Some children, like some adults, have chronic, unexplainable pain. They have backaches every day or their legs and feet hurt every day or their necks throb constantly - and no one is sure why. Doctors call this pain idiopathic, a medical term for "we have no clue." Idiopathic pain arises spontaneously and without a known cause.
How best to treat idiopathic pain is one of medicine's great mysteries. You can anesthetize patients with painkillers, but that's not a great long-term solution, since patients become habituated (and in some cases addicted) to pain meds. In children, the situation is even more dire, since they may face decades of swallowing drugs. (See nine kid foods to avoid.)
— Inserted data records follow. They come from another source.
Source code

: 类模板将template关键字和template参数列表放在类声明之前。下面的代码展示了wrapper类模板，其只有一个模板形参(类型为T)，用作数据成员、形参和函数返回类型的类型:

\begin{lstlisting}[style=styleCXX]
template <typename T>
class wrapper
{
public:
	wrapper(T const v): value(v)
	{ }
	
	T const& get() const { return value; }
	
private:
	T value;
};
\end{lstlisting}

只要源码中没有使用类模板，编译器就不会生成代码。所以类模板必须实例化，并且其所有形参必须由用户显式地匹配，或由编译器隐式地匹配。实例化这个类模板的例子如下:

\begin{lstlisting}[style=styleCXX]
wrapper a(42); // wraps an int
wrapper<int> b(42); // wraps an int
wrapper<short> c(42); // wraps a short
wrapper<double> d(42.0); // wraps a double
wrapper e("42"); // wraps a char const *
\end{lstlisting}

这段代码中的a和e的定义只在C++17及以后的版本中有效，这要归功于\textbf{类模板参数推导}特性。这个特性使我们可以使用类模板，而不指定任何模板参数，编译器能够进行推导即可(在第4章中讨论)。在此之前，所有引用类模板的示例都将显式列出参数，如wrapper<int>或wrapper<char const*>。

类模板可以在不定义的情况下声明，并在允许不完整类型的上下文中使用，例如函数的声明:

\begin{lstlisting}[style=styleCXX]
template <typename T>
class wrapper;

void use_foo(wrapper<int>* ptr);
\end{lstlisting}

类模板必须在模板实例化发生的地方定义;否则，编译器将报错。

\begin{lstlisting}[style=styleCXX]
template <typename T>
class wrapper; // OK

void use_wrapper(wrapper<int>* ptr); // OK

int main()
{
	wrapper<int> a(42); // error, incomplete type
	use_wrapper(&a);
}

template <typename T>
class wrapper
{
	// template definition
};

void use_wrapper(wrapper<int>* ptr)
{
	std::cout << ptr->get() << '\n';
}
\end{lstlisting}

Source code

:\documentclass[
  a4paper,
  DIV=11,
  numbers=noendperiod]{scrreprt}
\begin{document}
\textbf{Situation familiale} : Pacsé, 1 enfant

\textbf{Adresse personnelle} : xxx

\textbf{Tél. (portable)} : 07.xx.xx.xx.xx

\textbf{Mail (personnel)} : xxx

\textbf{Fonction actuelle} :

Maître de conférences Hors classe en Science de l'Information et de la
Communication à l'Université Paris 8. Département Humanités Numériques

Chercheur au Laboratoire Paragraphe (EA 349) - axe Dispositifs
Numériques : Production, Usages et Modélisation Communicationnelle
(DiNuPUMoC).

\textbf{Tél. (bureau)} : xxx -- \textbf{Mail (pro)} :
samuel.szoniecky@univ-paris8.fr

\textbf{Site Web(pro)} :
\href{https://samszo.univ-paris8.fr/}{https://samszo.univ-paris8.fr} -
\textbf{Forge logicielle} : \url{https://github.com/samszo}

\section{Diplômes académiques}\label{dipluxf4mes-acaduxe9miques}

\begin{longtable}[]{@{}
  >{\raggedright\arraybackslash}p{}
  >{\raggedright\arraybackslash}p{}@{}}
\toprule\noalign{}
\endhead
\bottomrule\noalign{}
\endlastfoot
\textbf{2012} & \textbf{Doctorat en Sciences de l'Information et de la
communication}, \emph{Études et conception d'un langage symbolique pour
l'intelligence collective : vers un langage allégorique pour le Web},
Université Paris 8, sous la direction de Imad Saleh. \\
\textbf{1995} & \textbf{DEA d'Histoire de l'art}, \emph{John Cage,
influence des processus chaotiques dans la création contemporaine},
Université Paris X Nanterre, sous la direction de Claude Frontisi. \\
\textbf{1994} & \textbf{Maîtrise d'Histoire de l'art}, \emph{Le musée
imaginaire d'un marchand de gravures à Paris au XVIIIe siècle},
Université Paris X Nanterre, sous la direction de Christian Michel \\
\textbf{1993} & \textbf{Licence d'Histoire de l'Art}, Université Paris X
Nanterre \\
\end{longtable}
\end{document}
That's why a study just published in the journal Pain is so encouraging. According to the study, clinicians who used a particular form of behavior therapy called acceptance and commitment therapy (ACT) with a group of 16 chronic-pain patients ages 10 to 18 saw remarkable results: after just 10 weeks of ACT sessions, during which patients were taught strategies for accepting chronic pain so they could pursue important goals, those kids suffered less intensely and functioned significantly better day to day than did a control group of 16 chronic-pain kids who had been treated the way kids with persistent aches are normally treated - with drugs and standard talk therapy. Both groups improved, but the children in the ACT group, who got no drugs, improved more than those who took pills.